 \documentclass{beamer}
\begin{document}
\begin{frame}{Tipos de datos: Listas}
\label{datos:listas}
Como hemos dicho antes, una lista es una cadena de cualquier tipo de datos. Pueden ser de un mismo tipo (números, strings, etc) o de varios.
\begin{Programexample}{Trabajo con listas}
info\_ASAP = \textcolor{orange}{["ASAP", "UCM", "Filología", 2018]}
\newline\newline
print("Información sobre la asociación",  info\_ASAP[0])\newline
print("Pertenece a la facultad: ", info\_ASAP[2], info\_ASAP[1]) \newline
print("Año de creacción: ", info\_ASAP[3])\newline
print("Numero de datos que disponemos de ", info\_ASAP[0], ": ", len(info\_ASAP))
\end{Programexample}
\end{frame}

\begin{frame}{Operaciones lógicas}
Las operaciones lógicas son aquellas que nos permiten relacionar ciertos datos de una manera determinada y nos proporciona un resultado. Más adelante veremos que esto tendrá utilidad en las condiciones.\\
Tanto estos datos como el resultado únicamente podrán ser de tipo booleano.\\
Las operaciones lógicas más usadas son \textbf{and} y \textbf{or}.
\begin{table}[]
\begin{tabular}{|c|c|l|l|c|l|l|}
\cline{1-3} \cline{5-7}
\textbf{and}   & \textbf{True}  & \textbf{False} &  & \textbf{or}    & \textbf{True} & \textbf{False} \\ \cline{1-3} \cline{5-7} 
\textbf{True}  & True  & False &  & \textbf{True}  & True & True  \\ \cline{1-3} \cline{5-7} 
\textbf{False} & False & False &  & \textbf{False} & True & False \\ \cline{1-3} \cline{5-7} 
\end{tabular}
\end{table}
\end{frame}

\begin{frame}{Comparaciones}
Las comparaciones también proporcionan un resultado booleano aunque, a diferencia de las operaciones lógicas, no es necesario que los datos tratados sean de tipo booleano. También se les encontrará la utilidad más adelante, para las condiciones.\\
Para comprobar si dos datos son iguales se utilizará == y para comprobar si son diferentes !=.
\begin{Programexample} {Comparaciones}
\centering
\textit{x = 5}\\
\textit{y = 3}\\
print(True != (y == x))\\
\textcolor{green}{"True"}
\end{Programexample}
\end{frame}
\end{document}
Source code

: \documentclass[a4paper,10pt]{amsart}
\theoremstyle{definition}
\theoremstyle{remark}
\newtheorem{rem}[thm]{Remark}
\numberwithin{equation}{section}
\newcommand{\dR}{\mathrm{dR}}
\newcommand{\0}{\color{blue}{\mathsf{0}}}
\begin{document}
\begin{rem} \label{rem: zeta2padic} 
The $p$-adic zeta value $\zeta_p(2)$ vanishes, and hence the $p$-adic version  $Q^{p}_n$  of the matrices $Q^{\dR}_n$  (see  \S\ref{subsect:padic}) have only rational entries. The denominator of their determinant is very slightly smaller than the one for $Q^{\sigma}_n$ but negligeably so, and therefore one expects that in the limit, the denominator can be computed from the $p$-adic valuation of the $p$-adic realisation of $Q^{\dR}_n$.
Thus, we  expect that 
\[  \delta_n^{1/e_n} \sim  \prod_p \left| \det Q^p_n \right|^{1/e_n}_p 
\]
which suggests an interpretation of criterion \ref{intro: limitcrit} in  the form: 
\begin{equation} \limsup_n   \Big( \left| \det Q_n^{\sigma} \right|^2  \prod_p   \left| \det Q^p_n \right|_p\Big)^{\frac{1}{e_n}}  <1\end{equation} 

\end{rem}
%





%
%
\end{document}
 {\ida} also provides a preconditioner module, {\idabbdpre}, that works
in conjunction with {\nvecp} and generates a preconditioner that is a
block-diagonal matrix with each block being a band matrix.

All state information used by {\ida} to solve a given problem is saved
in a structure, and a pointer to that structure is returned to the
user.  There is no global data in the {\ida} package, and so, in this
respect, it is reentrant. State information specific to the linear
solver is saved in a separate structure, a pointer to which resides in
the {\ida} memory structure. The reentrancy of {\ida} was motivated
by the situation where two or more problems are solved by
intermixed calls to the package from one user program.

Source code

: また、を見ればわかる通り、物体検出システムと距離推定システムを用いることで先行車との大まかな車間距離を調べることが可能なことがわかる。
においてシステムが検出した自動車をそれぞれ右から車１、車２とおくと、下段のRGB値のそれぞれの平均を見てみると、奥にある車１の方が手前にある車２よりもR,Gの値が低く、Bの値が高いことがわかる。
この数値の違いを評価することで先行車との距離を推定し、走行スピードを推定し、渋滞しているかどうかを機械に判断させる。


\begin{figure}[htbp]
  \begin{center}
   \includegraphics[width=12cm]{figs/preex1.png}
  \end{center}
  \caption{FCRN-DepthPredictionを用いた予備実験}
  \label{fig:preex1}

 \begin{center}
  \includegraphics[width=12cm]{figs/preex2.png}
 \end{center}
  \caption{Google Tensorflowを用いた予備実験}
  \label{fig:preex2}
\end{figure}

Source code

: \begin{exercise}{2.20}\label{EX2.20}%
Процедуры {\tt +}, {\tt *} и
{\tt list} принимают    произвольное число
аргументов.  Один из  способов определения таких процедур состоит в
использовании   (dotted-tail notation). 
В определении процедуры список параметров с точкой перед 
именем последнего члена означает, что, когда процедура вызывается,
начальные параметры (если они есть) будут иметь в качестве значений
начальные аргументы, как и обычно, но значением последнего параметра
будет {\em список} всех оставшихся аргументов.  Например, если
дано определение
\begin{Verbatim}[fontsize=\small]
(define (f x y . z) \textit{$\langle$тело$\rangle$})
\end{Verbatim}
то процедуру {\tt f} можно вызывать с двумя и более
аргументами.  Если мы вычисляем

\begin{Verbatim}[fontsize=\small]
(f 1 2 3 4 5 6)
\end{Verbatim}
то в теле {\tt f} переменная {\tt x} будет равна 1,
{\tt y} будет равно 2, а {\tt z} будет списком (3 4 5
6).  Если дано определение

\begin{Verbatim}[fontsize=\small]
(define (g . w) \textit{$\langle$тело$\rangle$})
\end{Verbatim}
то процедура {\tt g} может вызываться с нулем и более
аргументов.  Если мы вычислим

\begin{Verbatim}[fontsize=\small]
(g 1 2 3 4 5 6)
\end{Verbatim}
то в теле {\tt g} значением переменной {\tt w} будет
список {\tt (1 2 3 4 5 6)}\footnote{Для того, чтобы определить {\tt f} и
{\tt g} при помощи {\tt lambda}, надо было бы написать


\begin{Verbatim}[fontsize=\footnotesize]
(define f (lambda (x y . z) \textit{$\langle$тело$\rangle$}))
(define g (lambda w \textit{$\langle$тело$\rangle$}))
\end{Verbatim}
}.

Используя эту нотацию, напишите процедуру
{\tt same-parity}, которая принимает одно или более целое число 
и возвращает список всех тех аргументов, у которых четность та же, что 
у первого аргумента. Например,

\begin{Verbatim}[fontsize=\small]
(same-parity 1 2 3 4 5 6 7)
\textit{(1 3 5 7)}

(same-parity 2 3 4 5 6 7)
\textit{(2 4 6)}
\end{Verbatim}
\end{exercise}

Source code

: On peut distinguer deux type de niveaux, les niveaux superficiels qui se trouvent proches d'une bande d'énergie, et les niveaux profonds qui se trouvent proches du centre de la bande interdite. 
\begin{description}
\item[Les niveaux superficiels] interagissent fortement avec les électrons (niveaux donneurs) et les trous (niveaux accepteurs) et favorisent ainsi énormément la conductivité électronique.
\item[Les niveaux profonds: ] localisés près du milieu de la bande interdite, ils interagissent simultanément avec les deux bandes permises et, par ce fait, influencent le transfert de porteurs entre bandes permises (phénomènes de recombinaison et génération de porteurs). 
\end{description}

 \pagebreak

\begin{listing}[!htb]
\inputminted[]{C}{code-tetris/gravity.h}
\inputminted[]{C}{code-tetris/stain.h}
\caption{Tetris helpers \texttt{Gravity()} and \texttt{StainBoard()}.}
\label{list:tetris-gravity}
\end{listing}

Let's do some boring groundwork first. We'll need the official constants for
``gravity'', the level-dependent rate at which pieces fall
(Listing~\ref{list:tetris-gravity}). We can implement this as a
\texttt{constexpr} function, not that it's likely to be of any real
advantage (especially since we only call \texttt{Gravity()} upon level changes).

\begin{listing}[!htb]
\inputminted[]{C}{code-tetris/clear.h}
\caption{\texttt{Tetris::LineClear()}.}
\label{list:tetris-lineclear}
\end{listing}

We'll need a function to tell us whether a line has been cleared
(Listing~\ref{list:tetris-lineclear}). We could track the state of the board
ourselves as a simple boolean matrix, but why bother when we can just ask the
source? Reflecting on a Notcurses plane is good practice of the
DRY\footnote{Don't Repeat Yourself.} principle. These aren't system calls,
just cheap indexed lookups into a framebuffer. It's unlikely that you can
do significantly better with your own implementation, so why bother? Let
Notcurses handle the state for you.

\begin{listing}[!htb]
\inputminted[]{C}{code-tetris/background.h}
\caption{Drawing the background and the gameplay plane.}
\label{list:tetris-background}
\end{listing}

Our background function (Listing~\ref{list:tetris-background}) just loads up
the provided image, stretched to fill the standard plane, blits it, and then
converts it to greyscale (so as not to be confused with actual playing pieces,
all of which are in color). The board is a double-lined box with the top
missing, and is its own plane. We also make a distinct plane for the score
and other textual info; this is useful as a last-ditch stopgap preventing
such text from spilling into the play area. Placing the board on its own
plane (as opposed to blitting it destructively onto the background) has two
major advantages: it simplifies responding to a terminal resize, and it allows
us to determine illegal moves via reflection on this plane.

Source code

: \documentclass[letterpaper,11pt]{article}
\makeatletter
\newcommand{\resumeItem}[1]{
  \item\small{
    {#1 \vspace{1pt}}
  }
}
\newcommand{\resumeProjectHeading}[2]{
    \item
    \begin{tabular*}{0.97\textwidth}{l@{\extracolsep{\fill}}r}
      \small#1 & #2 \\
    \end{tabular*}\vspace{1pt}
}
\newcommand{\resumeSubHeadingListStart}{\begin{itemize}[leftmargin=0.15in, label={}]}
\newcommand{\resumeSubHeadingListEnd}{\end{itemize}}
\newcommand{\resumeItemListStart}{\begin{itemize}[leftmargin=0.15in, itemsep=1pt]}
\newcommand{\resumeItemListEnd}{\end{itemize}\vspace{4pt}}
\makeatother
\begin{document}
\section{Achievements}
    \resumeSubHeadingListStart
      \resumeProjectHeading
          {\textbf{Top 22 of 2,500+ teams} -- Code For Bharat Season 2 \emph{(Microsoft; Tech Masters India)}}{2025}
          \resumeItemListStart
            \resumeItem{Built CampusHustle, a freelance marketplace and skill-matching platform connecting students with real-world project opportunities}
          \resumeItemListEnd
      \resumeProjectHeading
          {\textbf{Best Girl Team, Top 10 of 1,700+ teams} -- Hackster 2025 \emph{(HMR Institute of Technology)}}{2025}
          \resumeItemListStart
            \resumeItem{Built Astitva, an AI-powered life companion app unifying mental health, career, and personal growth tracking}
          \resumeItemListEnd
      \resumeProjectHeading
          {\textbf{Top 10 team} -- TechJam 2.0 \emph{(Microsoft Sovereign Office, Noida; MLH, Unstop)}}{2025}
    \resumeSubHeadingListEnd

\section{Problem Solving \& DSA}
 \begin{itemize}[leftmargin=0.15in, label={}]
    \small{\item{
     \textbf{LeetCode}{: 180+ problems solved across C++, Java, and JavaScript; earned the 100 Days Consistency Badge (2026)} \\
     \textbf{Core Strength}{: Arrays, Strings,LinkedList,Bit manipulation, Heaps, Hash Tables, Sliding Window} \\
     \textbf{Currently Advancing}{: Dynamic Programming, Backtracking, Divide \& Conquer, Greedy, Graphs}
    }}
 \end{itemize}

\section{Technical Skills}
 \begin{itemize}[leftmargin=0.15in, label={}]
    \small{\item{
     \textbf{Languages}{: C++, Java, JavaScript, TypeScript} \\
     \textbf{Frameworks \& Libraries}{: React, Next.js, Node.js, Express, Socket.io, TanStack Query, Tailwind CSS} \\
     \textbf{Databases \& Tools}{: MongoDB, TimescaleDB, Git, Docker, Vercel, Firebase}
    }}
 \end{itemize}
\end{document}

### Assigned task
If a line of the records above holds the string "дано", count it; then state only how many such lines there are.

### Answer space
2